Historical fantasy has appeared in my life at unsuspecting moments. These novels have transformed me, drove a deep knowing within, made me question myself, and allowed me to give in to the nagging urge to write.
It all started when I walked into Comparative Literature 101 and lingered on the professor. He was small in stature, but, as I would learn, mighty in experience. He passed out the syllabus, and on it was a novella that shaped my literary world — forever.
The following five historical fantasy novels and novelists helped shape me as a writer.
Novel 1: Aura by Carlos Fuentes
Carlos Fuentes’ beautiful, dark novella Aura showed up in my life that first day of university in 1989.
I fell hard the moment I met Felipe Montero and experienced the magical realism that permeated Latin American literature at the time. It was the first of five timeless historical fantasy novels I’d come to cherish.
Having grown up in a very Conservative, religious household, books on my childhood reading list were restricted. Fuentes proved to be my first step into the sweeping world of literature. And, after that, I never turned away from it in any form.
From there, I discovered a love for Rosario Castellanos, Gabriel García Márquez, and the art of Frida Kahlo — which opened me to a realm of imagination and experience I didn’t understand, but really wanted.

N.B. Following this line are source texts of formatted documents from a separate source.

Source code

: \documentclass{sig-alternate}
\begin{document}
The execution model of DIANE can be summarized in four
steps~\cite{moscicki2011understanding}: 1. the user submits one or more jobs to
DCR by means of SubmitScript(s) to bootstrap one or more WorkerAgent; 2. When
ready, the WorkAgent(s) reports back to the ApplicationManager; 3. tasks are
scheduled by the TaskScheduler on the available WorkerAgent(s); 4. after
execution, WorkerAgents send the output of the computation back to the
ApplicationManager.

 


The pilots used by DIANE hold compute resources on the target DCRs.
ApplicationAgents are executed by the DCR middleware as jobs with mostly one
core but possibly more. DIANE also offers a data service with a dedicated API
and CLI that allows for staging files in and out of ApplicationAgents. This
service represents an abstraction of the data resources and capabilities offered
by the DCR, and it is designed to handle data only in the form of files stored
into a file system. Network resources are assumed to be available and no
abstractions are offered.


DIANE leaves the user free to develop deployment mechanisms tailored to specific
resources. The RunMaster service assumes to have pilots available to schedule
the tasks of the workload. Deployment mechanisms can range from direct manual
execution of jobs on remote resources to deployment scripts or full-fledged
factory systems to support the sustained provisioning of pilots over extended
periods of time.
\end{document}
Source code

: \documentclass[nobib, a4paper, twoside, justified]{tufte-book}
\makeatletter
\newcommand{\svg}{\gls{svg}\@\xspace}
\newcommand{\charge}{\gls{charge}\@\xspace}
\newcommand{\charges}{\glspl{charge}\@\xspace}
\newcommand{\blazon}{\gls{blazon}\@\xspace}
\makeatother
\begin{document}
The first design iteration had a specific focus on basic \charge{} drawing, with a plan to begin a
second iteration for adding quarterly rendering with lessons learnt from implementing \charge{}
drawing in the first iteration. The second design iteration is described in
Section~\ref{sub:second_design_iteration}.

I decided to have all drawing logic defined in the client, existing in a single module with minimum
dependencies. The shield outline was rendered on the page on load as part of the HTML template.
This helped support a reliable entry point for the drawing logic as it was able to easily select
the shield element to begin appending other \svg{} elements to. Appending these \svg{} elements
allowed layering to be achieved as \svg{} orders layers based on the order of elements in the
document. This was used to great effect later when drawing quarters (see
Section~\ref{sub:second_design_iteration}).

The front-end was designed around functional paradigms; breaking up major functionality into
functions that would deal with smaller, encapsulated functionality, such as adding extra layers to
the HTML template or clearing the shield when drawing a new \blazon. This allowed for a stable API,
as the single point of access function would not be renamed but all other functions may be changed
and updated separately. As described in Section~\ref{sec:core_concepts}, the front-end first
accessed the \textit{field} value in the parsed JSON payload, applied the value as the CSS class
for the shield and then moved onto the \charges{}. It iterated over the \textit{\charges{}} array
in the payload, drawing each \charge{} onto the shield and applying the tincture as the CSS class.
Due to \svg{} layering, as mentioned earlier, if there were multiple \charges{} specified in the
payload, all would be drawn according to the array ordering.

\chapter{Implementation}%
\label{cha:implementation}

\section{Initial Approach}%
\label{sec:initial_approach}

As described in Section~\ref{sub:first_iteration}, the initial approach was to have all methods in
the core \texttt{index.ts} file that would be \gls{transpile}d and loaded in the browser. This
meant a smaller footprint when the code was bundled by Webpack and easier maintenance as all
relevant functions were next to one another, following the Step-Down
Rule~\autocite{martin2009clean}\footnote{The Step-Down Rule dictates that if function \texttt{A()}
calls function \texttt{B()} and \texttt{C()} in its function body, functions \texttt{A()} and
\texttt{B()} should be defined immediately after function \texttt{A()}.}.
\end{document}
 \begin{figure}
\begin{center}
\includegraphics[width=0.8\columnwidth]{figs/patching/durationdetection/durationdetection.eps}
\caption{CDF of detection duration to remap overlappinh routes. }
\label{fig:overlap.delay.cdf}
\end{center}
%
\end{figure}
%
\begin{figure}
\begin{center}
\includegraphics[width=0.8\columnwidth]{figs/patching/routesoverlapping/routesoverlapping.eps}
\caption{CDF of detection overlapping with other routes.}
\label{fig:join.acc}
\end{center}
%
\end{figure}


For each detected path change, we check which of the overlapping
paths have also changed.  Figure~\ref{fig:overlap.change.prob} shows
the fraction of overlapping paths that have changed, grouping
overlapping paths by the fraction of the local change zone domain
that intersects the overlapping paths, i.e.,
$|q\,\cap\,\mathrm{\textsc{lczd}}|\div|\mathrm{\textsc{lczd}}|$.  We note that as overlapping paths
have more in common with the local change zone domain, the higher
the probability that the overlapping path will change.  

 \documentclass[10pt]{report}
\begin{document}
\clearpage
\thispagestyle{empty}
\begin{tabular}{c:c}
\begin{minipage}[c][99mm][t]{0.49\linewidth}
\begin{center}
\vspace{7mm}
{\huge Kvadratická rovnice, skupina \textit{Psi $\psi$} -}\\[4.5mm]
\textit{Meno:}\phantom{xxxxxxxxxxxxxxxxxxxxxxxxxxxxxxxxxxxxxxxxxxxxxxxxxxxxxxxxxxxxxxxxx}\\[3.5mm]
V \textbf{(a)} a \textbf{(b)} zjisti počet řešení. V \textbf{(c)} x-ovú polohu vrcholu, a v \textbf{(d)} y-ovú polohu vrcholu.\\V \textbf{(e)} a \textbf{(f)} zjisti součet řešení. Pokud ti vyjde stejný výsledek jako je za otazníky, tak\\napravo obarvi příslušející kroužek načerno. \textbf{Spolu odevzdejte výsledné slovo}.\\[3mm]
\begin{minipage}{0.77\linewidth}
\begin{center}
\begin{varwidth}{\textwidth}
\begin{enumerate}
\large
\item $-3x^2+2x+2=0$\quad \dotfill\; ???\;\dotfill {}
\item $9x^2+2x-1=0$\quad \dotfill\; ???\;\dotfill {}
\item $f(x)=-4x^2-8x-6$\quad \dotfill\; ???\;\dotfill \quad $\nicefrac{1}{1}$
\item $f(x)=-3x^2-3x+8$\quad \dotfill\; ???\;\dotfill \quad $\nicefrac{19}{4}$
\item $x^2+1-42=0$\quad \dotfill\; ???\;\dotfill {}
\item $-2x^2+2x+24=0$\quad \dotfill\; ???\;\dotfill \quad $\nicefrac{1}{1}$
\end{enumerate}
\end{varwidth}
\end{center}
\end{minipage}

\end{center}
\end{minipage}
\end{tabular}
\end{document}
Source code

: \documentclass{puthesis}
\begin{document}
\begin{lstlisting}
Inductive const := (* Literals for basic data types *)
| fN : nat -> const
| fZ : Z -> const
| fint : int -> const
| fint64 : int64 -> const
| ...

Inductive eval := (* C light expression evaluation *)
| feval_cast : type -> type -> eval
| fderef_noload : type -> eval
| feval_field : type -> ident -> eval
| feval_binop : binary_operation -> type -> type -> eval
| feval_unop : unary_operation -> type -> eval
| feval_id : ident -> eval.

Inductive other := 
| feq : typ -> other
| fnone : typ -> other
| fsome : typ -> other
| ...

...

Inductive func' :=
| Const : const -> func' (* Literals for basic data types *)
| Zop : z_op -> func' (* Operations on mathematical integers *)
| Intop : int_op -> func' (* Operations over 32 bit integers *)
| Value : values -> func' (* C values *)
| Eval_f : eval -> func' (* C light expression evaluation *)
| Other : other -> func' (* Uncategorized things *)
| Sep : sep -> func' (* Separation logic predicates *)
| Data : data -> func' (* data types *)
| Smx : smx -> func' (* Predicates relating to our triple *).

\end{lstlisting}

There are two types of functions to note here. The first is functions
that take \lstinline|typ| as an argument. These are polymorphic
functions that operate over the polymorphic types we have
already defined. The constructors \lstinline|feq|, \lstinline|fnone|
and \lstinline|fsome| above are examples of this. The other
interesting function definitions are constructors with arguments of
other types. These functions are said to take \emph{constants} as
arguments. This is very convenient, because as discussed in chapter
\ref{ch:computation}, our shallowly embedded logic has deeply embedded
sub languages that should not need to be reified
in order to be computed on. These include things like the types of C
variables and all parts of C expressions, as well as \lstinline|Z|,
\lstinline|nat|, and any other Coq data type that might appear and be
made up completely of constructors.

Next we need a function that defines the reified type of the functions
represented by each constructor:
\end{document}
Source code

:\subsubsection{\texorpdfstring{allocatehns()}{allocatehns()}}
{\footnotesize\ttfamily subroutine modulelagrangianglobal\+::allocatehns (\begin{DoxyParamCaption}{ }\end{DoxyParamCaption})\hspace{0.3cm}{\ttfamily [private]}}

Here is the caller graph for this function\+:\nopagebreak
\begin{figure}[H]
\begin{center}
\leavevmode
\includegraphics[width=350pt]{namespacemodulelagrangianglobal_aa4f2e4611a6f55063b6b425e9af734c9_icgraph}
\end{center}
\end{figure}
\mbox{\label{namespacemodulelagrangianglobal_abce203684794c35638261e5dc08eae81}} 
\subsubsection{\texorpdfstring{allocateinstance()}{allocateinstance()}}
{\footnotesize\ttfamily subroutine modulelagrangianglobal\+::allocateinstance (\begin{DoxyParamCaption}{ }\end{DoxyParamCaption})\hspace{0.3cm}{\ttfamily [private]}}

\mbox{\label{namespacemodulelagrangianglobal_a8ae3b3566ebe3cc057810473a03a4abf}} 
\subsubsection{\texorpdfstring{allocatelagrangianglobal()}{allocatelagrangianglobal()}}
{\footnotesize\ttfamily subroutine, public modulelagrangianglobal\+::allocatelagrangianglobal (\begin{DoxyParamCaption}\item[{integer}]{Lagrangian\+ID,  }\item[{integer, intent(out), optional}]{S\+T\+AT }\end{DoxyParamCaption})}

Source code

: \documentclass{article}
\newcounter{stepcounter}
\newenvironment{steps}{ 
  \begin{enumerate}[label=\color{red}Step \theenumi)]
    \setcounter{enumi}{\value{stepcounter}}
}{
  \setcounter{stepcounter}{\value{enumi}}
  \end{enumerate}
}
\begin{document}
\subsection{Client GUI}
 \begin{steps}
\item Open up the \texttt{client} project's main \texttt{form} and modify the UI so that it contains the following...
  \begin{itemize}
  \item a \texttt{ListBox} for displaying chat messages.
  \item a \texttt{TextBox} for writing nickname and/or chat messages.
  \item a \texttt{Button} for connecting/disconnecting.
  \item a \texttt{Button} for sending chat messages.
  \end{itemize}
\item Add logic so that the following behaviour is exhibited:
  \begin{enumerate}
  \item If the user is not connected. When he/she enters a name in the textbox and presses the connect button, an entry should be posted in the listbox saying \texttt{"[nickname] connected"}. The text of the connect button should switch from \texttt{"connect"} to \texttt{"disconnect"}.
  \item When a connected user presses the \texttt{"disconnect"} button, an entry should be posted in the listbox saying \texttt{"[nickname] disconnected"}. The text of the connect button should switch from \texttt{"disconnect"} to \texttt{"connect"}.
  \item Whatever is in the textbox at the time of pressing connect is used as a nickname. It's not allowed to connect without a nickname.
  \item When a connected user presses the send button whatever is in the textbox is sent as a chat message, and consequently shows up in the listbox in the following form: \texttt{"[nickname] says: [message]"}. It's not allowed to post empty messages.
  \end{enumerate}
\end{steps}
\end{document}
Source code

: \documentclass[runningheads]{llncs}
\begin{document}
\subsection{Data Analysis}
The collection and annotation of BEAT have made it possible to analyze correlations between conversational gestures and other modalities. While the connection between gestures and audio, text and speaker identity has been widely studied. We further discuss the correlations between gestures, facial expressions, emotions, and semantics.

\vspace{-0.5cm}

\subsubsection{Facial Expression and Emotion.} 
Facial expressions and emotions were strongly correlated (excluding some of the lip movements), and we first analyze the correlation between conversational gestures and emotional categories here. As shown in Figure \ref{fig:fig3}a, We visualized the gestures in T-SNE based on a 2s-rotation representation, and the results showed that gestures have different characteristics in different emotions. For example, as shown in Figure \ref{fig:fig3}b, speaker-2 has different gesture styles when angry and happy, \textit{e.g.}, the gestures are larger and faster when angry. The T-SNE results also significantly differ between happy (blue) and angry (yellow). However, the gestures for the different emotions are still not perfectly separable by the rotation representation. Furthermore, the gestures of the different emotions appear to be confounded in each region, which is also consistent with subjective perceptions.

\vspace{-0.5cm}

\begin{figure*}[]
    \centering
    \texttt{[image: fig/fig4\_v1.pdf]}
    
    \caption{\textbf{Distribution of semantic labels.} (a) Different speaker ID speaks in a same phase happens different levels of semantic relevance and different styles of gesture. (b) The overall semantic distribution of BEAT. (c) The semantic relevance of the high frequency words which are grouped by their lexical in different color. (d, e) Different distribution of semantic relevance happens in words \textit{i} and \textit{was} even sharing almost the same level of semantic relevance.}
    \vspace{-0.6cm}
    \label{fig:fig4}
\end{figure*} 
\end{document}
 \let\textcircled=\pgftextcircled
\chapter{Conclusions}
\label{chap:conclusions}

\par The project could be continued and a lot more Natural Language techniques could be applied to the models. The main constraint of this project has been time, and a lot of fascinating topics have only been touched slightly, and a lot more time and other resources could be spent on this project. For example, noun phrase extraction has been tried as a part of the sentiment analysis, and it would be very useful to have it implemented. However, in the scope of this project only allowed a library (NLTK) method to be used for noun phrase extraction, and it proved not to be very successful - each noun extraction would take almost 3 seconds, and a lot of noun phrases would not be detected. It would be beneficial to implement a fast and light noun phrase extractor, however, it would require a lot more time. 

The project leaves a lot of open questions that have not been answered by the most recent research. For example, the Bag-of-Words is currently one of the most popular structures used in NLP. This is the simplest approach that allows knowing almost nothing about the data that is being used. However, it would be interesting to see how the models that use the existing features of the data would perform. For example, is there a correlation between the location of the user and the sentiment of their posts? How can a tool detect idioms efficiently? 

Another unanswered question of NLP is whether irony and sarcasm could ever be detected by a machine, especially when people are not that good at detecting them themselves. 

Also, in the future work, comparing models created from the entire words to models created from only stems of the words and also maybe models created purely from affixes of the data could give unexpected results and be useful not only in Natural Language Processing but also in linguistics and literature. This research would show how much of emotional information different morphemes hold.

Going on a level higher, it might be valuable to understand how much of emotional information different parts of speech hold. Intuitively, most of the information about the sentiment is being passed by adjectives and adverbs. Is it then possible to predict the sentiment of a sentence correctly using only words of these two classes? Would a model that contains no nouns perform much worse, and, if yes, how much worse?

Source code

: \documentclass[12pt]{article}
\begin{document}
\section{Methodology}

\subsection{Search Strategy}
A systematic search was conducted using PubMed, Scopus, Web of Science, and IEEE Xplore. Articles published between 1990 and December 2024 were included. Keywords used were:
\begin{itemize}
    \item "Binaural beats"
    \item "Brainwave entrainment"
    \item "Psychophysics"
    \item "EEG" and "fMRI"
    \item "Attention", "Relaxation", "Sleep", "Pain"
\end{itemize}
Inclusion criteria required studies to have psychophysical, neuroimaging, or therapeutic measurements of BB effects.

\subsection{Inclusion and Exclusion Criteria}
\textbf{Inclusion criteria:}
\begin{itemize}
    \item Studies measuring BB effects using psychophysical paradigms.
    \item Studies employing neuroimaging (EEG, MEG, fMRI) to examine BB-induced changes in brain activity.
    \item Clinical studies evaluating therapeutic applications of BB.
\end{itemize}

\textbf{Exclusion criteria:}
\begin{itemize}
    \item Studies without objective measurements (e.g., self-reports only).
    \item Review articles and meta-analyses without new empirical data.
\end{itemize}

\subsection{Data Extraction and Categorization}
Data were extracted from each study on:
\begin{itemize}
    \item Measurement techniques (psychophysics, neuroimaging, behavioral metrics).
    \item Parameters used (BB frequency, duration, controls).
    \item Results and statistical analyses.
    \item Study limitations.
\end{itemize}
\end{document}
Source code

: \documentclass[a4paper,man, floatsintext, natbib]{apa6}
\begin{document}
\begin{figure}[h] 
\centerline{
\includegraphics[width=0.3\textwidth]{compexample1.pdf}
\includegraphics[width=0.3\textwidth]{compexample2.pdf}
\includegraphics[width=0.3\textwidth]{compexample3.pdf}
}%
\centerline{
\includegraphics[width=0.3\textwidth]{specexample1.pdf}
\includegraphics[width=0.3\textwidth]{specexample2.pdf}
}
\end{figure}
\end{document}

Aura opened the door to history and a fantastical dance, that, together, tell amazing tales — and lead me to the next life-changing read.
Novel 2: The Kin of Ata Are Waiting for You by Dorothy Bryant
In my mid-20s, I spent most of my days in the cozy corners of a bookstore in Spokane, Washington. It became my escape from a whole lot of mental stress happening in my life. A year earlier, I’d been on the news staff in a little town in Illinois the night our colleague was murdered. We spent weeks reporting on it, and I had never really dealt with the impact even after taking a job working the police beat at the Spokane newspaper.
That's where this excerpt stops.